The inspectorate has asked the Judiciary to investigate the highlighted allegations and government to ensure that some of the critical problems outlined in the report are urgently addressed.
“The inspectorate has also noted that reports submitted to Parliament are not tabled for deliberations, defeating the [Legislature’s] oversight function on prison good governance,” it says.
The August 2016 report-the sixth since the inspectorate’s inception-claims abuse of prisoners, breach of the 48-hour rule, corruption among officers, including on appeals and presidential pardons as well as amnesty.
Other challenges prisoners face are poor sanitation and diet, overcrowding, pitiable ventilation, missing files, failure to access legal representation, and delays in finalising investigations due to corruption.

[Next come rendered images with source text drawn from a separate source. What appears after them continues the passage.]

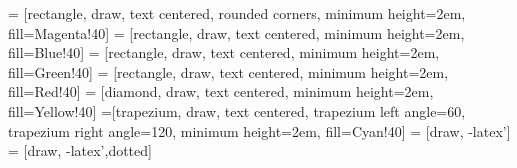 \newcommand{\makeTechTitlecard}{
	\chapter*{Titelblad}
	\begin{table}[h]
	\center
	\begin{tabularx}{\textwidth}{p{.3\linewidth} X}
	\textbf{Deltagere}		&	\writer{}												\\
	\textbf{Projektnavn} 	&	\projectName{}											\\
	\textbf{Skole}			&	Aarhus Tech \newline{} Hasselager Allé 2, 8260 Viby J	    \\
	\textbf{Projektperiode}	&	\formatdate{13}{11}{2023} - \formatdate{15}{12}{2023}		\\
	\textbf{Afleveringsdato}&	\formatdate{8}{12}{2023}									\\
	\textbf{Vejleder}		&	\advisor{}												\\
	\end{tabularx}
	\end{table}
	\section*{Underskrifter}
	\vspace{3\baselineskip}
	\hrule
	\noindent\small \writer{} \null\hfill Dato\\
	\vspace{2\baselineskip}
	\hrule
	\noindent\small \advisorOne{} \null\hfill Dato\\
	\vspace{2\baselineskip}
	\hrule
	\noindent\small \advisorTwo{} \null\hfill Dato\\
}


 = [rectangle, draw, text centered, rounded corners, minimum height=2em, fill=Magenta!40]
 = [rectangle, draw, text centered, minimum height=2em, fill=Blue!40]
 = [rectangle, draw, text centered, minimum height=2em, fill=Green!40]
 = [rectangle, draw, text centered, minimum height=2em, fill=Red!40]
 = [diamond, draw, text centered, minimum height=2em, fill=Yellow!40]
=[trapezium, draw, text centered, trapezium left angle=60, trapezium right angle=120, minimum height=2em, fill=Cyan!40]
 = [draw, -latex']
 = [draw, -latex',dotted]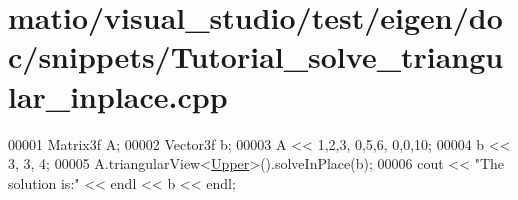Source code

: \hypertarget{matio_2visual__studio_2test_2eigen_2doc_2snippets_2_tutorial__solve__triangular__inplace_8cpp_source}{}\section{matio/visual\+\_\+studio/test/eigen/doc/snippets/\+Tutorial\+\_\+solve\+\_\+triangular\+\_\+inplace.cpp}
\label{matio_2visual__studio_2test_2eigen_2doc_2snippets_2_tutorial__solve__triangular__inplace_8cpp_source}

\begin{DoxyCode}
00001 Matrix3f A;
00002 Vector3f b;
00003 A << 1,2,3,  0,5,6,  0,0,10;
00004 b << 3, 3, 4;
00005 A.triangularView<\hyperlink{group__enums_gga39e3366ff5554d731e7dc8bb642f83cda6bcb58be3b8b8ec84859ce0c5ac0aaec}{Upper}>().solveInPlace(b);
00006 cout << \textcolor{stringliteral}{"The solution is:"} << endl << b << endl;
\end{DoxyCode}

In the report, inmates, among other things, alleged that the clerks at the High Court deliberately delay taking orders for release or reductions in sentence just to extract bribes from the inmates.

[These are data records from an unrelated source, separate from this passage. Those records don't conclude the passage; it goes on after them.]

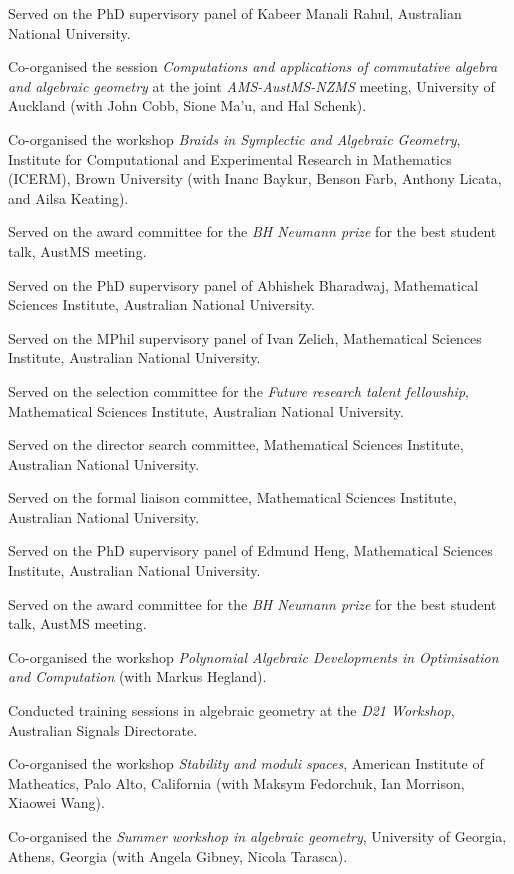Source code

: \documentclass[11pt]{article}
\begin{document}
\begin{description}
Served on the PhD supervisory panel of Kabeer Manali Rahul, Australian National University.
\item[{2024}] Co-organised the session \emph{Computations and applications of commutative algebra and algebraic geometry} at the joint \emph{AMS-AustMS-NZMS} meeting, University of Auckland (with John Cobb, Sione Ma'u, and Hal Schenk).
\item[{2022}] Co-organised the workshop \emph{Braids in Symplectic and Algebraic Geometry}, Institute for Computational and Experimental Research in Mathematics (ICERM), Brown University (with Inanc Baykur, Benson Farb, Anthony Licata, and Ailsa Keating).
\item[{2021}] Served on the award committee for the \emph{BH Neumann prize} for the best student talk, AustMS meeting.
\item[{2020}] Served on the PhD supervisory panel of Abhishek Bharadwaj, Mathematical Sciences Institute, Australian National University.

Served on the MPhil supervisory panel of Ivan Zelich, Mathematical Sciences Institute, Australian National University.
\item[{2019}] Served on the selection committee for the \emph{Future research talent fellowship}, Mathematical Sciences Institute, Australian National University.

Served on the director search committee, Mathematical Sciences Institute, Australian National University.

Served on the formal liaison committee, Mathematical Sciences Institute, Australian National University.
\item[{2018}] Served on the PhD supervisory panel of Edmund Heng, Mathematical Sciences Institute, Australian National University.

Served on the award committee for the \emph{BH Neumann prize} for the best student talk, AustMS meeting.

Co-organised the workshop \emph{Polynomial Algebraic Developments in Optimisation and Computation} (with Markus Hegland).

Conducted training sessions in algebraic geometry at the \emph{D21 Workshop}, Australian Signals Directorate.
\item[{2017}] Co-organised the workshop \emph{Stability and moduli spaces}, American Institute of Matheatics, Palo Alto, California (with Maksym Fedorchuk, Ian Morrison, Xiaowei Wang).
\item[{2016}] Co-organised the \emph{Summer workshop in algebraic geometry}, University of Georgia, Athens, Georgia (with Angela Gibney, Nicola Tarasca).


\end{description}
\end{document}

“The situation gets so bad that there are situations where a co-accused who can afford a lawyer would be granted bail while his fellow accused would remain on remand. This raises issues of the right to legal representation,” reads the report.

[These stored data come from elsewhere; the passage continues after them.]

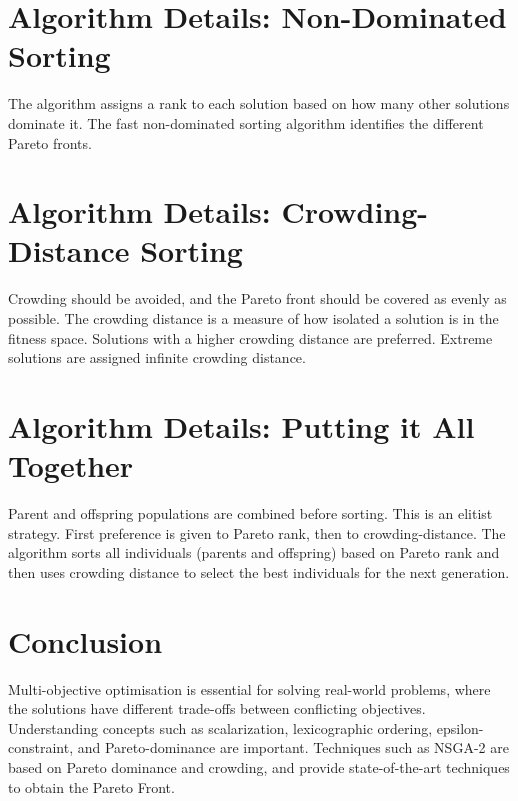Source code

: \section{Algorithm Details: Non-Dominated Sorting}
The algorithm assigns a rank to each solution based on how many other solutions dominate it.
The fast non-dominated sorting algorithm identifies the different Pareto fronts.

\section{Algorithm Details: Crowding-Distance Sorting}
Crowding should be avoided, and the Pareto front should be covered as evenly as possible. The crowding distance is a measure of how isolated a solution is in the fitness space.  Solutions with a higher crowding distance are preferred.  Extreme solutions are assigned infinite crowding distance.

\section{Algorithm Details: Putting it All Together}
Parent and offspring populations are combined before sorting. This is an elitist strategy. First preference is given to Pareto rank, then to crowding-distance. The algorithm sorts all individuals (parents and offspring) based on Pareto rank and then uses crowding distance to select the best individuals for the next generation.

\section{Conclusion}
Multi-objective optimisation is essential for solving real-world problems, where the solutions have different trade-offs between conflicting objectives. Understanding concepts such as scalarization, lexicographic ordering, epsilon-constraint, and Pareto-dominance are important. Techniques such as NSGA-2 are based on Pareto dominance and crowding, and provide state-of-the-art techniques to obtain the Pareto Front.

It added that in some cases, the study found that the only way an appeal can be set before a judge was when an inmate’s relative bribed clerks at the High Court.
“The inmates were further distressed by delays by the courts in trying cases or delivering judgements, with the result that there was an increase in the number of inmates overstaying on remand. Some inmates had been waiting for their judgements since 2006,” reads the report.
The inspectorate heard from several inmates allegations that police officers use physical torture to force them to plead guilty to crimes they know they did not commit.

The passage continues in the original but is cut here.